Gennie Abalos, left, pilots a jet ski as Matt Jackson, right, of Toledo Flyboarding, soars above the water last month in Oregon.
Jeff Grashel is no stranger to water sports.
Swimming, boating, jet skiing, wake boarding -- he‘s done it all. It was a quest for something new that led him to the Toledo area in June to try his hand at a sport he’d only seen in YouTube videos: flyboarding.
While Northwest Ohio may not be the first place that comes to mind when thinking about extreme sports, the region has quite a bit to offer for thrill seekers looking to tackle everything from water sports to sky diving. The area may be short on mountains and cliffs, but it has plenty to offer in the way of water, allowing seekers to choose from lakes and rivers, and even a backyard pond, where Grashel and three friends, who traveled from Columbus, went flyboarding with Flyboard Rentals of Toledo.
Invented in 2011, a flyboard is a water jetpack system that, when powered by a jet ski, allows riders to rocket out of the water and into the air to “fly” over water. Riders wear life jackets, wet suits, and a helmet and are strapped into boots connected to the board. Water is forced under pressure to the boots which have jet nozzles underneath that provide thrust for the rider to fly up to 30 feet in the air.
Jeff Grashel flexes his biceps to show off for his friends as they sit on the shore in Oregon.
“This is awesome! I‘m going to find someone to help me buy one of these,” said Mr. Grashel, 24, who traveled from Columbus with three friends for the experience, during which he flexed his muscles in an Iron Man like pose. “That was the funnest half hour of my life. I go wakeboarding every weekend, but nothing like this. It’s crazy.”
Matt Jackson, certified flyboard instructor and owner of Flyboard Rentals of Toledo, a mobile company, said anyone comfortable in the water can participate.
“Swimmers, non- swimmers, I can work with anybody,” Jackson said. “Anybody who can walk can do this. Straighten your legs. Plant your feet. Point your toes and let‘s fly.”
Windsurfers and kitersurfers have been riding waves around the country for years, but the activity isn’t something that has been seen much in Northwest Ohio.
“Die hards around here, I‘d say there are about 25 of us,” said Mark Musgrave, a longtime wind and kite surfer, and owner of Red Sky Snow and Surf in West Toledo. “There are a lot more casuals that come out from other areas, from time to time.”
Windsurfing combines elements of surfing and sailing. Windsurfers uses their bodies as a conduit for the natural force of the wind which propels the board. Unlike surfing, where the only power source is the wave, windsurfing can be practiced wherever there is wind and a body of water.

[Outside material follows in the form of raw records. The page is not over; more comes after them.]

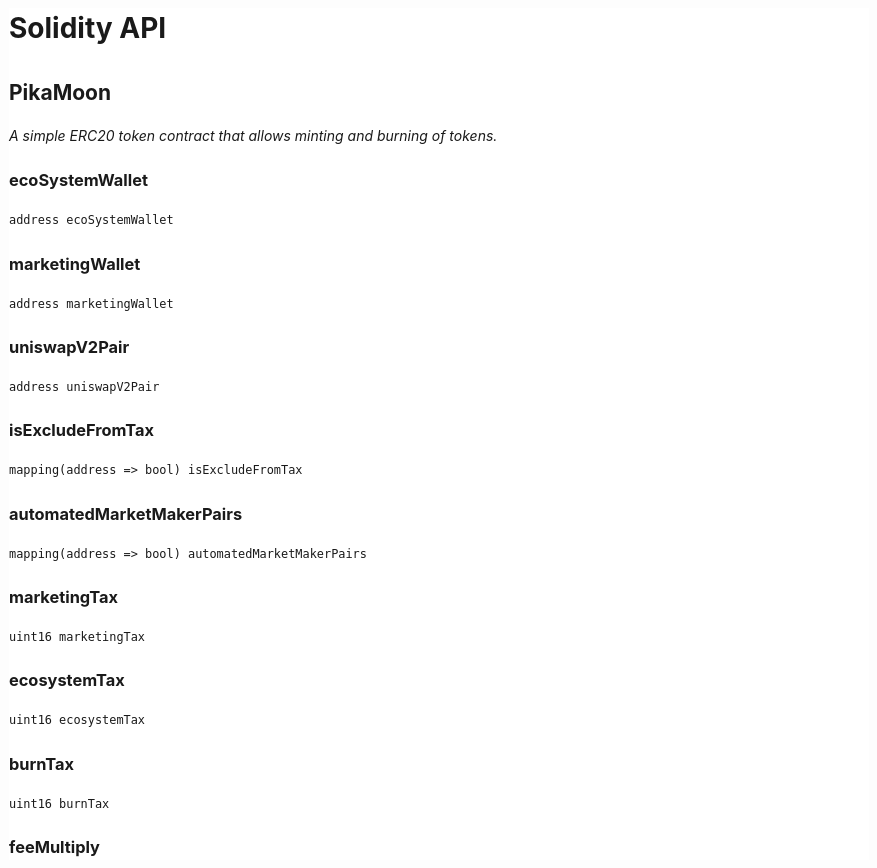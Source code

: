 # Solidity API

## PikaMoon

_A simple ERC20 token contract that allows minting and burning of tokens._

### ecoSystemWallet

```solidity
address ecoSystemWallet
```

### marketingWallet

```solidity
address marketingWallet
```

### uniswapV2Pair

```solidity
address uniswapV2Pair
```

### isExcludeFromTax

```solidity
mapping(address => bool) isExcludeFromTax
```

### automatedMarketMakerPairs

```solidity
mapping(address => bool) automatedMarketMakerPairs
```

### marketingTax

```solidity
uint16 marketingTax
```

### ecosystemTax

```solidity
uint16 ecosystemTax
```

### burnTax

```solidity
uint16 burnTax
```

### feeMultiply
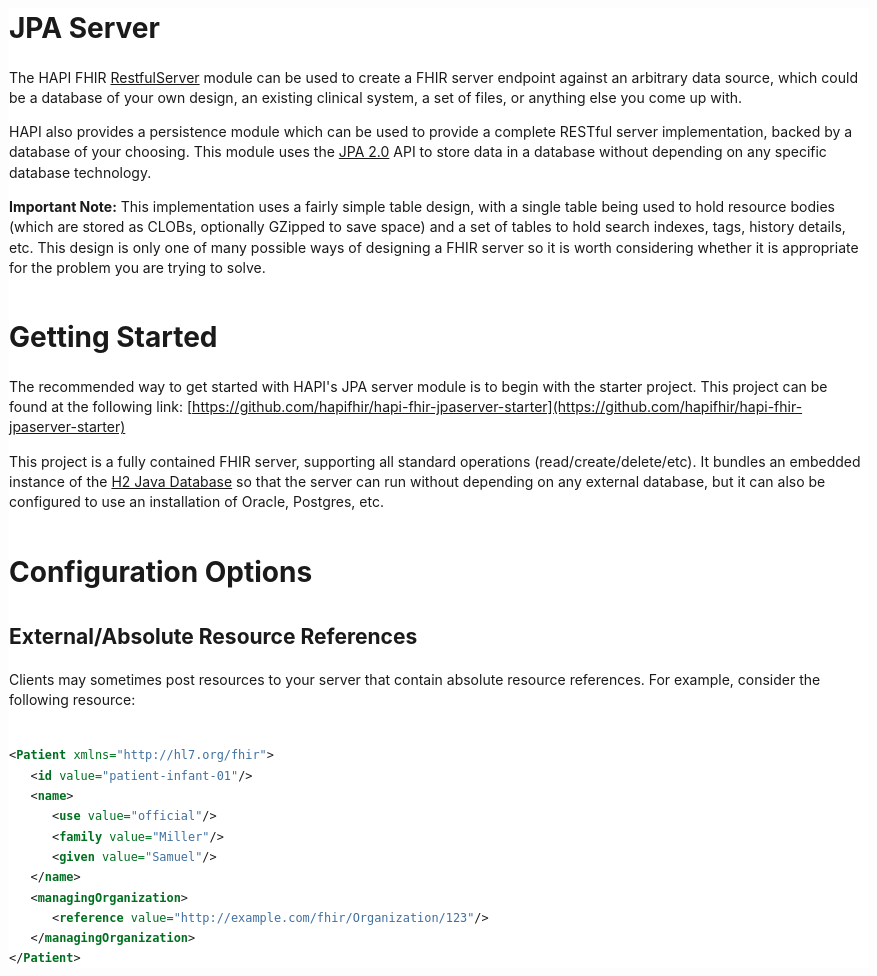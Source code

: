 # JPA Server

The HAPI FHIR [RestfulServer](/hapi-fhir/docs/server/restful_server.html) module can be used to create a FHIR server endpoint against an arbitrary data source, which could be a database of your own design, an existing clinical system, a set of files, or anything else you come up with.

HAPI also provides a persistence module which can be used to provide a complete RESTful server implementation, backed by a database of your choosing. This module uses the [JPA 2.0](http://en.wikipedia.org/wiki/Java_Persistence_API) API to store data in a database without depending on any specific database technology.

**Important Note:** This implementation uses a fairly simple table design, with a single table being used to hold resource bodies (which are stored as CLOBs, optionally GZipped to save space) and a set of tables to hold search indexes, tags, history details, etc. This design is only one of many possible ways
of designing a FHIR server so it is worth considering whether it is appropriate for the problem you are trying to solve.

# Getting Started

The recommended way to get started with HAPI's JPA server module is
to begin with the starter project. This project can be found at the following link: [https://github.com/hapifhir/hapi-fhir-jpaserver-starter](https://github.com/hapifhir/hapi-fhir-jpaserver-starter)

This project is a fully contained FHIR server, supporting all standard operations (read/create/delete/etc). It bundles an embedded instance of the <a href="http://h2database.com">H2 Java Database</a> so that the server can run without depending on any external database, but it can also be configured to use an installation of Oracle, Postgres, etc.

# Configuration Options

## External/Absolute Resource References

Clients may sometimes post resources to your server that contain absolute resource references. For example, consider the following resource:

```xml

<Patient xmlns="http://hl7.org/fhir">
   <id value="patient-infant-01"/>
   <name>
      <use value="official"/>
      <family value="Miller"/>
      <given value="Samuel"/>
   </name>
   <managingOrganization>
      <reference value="http://example.com/fhir/Organization/123"/>
   </managingOrganization>
</Patient>
```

Kitesurfing is one of the fastest growing water sports worldwide. A relatively new sport, taking off in the last 10 years, with its inclusion in the 2016 Olympic Games in Rio de Janeiro, kiteboarding seems set to continue to grow in the coming years.

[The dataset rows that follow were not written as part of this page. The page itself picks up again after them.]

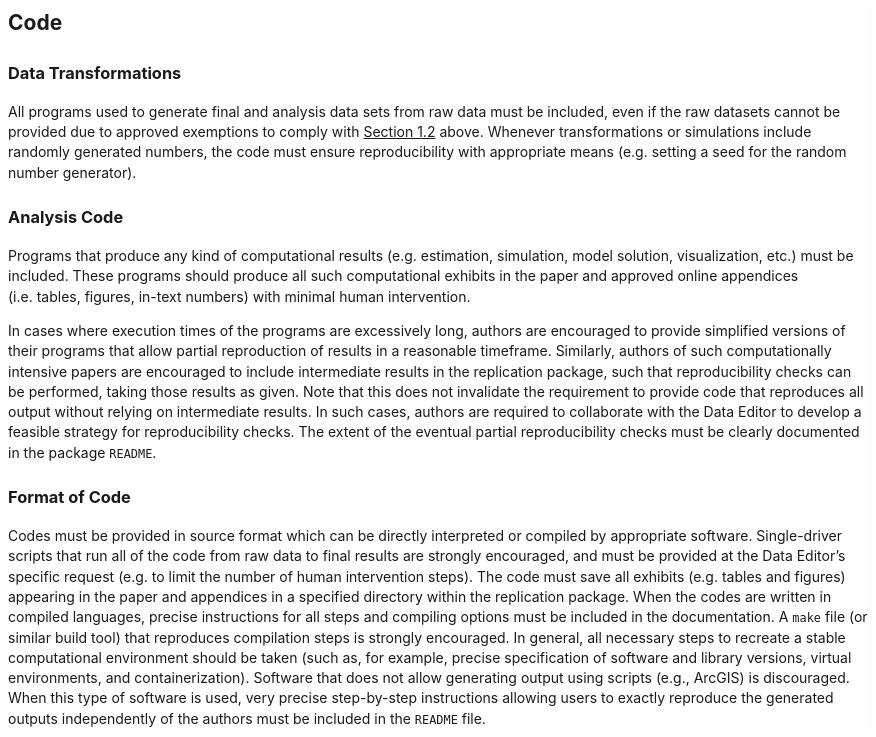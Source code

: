 ## Code

### Data Transformations

All programs used to generate final and analysis data sets from raw data
must be included, even if the raw datasets cannot be provided due to
approved exemptions to comply with
<a href="#sec-rawdata" class="quarto-xref">Section 1.2</a> above.
Whenever transformations or simulations include randomly generated
numbers, the code must ensure reproducibility with appropriate means
(e.g. setting a seed for the random number generator).

### Analysis Code

Programs that produce any kind of computational results
(e.g. estimation, simulation, model solution, visualization, etc.) must
be included. These programs should produce all such computational
exhibits in the paper and approved online appendices (i.e. tables,
figures, in-text numbers) with minimal human intervention.

In cases where execution times of the programs are excessively long,
authors are encouraged to provide simplified versions of their programs
that allow partial reproduction of results in a reasonable timeframe.
Similarly, authors of such computationally intensive papers are
encouraged to include intermediate results in the replication package,
such that reproducibility checks can be performed, taking those results
as given. Note that this does not invalidate the requirement to provide
code that reproduces all output without relying on intermediate results.
In such cases, authors are required to collaborate with the Data Editor
to develop a feasible strategy for reproducibility checks. The extent of
the eventual partial reproducibility checks must be clearly documented
in the package `README`.

### Format of Code

Codes must be provided in source format which can be directly
interpreted or compiled by appropriate software. Single-driver scripts
that run all of the code from raw data to final results are strongly
encouraged, and must be provided at the Data Editor’s specific request
(e.g. to limit the number of human intervention steps). The code must
save all exhibits (e.g. tables and figures) appearing in the paper and
appendices in a specified directory within the replication package. When
the codes are written in compiled languages, precise instructions for
all steps and compiling options must be included in the documentation. A
`make` file (or similar build tool) that reproduces compilation steps is
strongly encouraged. In general, all necessary steps to recreate a
stable computational environment should be taken (such as, for example,
precise specification of software and library versions, virtual
environments, and containerization). Software that does not allow
generating output using scripts (e.g., ArcGIS) is discouraged. When this
type of software is used, very precise step-by-step instructions
allowing users to exactly reproduce the generated outputs independently
of the authors must be included in the `README` file.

“You never get good enough. There‘s always something changing. Some new challenge,” Mr. Musgrave said of the sport. He’s been practicing for more than a decade. “It takes a big commitment to become even somewhat good. It‘s not like riding my bike on the same path everyday.”
Ryan Owens kiteboards at Luna Pier.
Kite surfers use the wind to sail across the water on a surfboard. The kite is attached to the rider's waist by a harness and controlled by a bar. With kites high in the air, kiteboarders are able to take advantage of greater wind speeds than windsurfers, making the sport extremely fast. Like windsurfing, kitesurfing is heavily dependent on the weather.

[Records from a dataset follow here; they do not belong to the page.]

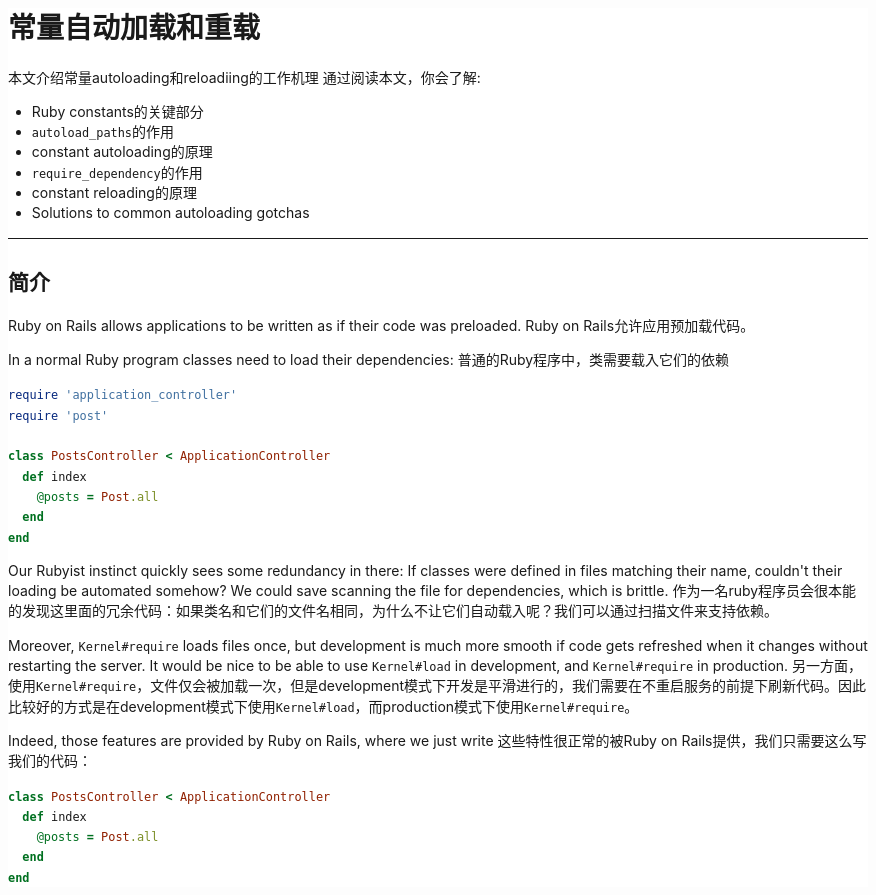 常量自动加载和重载
===================================

本文介绍常量autoloading和reloadiing的工作机理
通过阅读本文，你会了解:

* Ruby constants的关键部分
* `autoload_paths`的作用
* constant autoloading的原理
* `require_dependency`的作用
* constant reloading的原理
* Solutions to common autoloading gotchas

--------------------------------------------------------------------------------


简介
------------

Ruby on Rails allows applications to be written as if their code was preloaded.
Ruby on Rails允许应用预加载代码。

In a normal Ruby program classes need to load their dependencies:
普通的Ruby程序中，类需要载入它们的依赖
```ruby
require 'application_controller'
require 'post'

class PostsController < ApplicationController
  def index
    @posts = Post.all
  end
end
```

Our Rubyist instinct quickly sees some redundancy in there: If classes were
defined in files matching their name, couldn't their loading be automated
somehow? We could save scanning the file for dependencies, which is brittle.
作为一名ruby程序员会很本能的发现这里面的冗余代码：如果类名和它们的文件名相同，为什么不让它们自动载入呢？我们可以通过扫描文件来支持依赖。

Moreover, `Kernel#require` loads files once, but development is much more smooth
if code gets refreshed when it changes without restarting the server. It would
be nice to be able to use `Kernel#load` in development, and `Kernel#require` in
production.
另一方面，使用`Kernel#require`，文件仅会被加载一次，但是development模式下开发是平滑进行的，我们需要在不重启服务的前提下刷新代码。因此比较好的方式是在development模式下使用`Kernel#load`，而production模式下使用`Kernel#require`。

Indeed, those features are provided by Ruby on Rails, where we just write
这些特性很正常的被Ruby on Rails提供，我们只需要这么写我们的代码：

```ruby
class PostsController < ApplicationController
  def index
    @posts = Post.all
  end
end
```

Mr. Musgrave and his troop travel between Luna Pier, Maumee Bay and Sterling state parks looking for the perfect riding conditions.
“We’re at the mercy of the the wind direction. We need the wind to cooperate,” Mr. Musgrave said. “The days that are crummy for everyone else, we‘re out in forces. That’s a good day for us.”
There‘s plenty to do out of the water too. The University of Toledo, the YMCA in Temperance and Planet Rock in Ann Arbor, all have indoor climbing walls, where climbers can top rope and boulder across various climbs. Treks range in difficulty, with some easy enough for young children.
Those like for bicycles rides that are less leisure and more thrilling, can get their fix at Toledo Speedway BMX. Men, women and children visit the park to hurdle their bikes over mounds of dirt and perform stunts and trick while airborne. The facility offers riding lessons and clinics and special events that feature notables of the sport.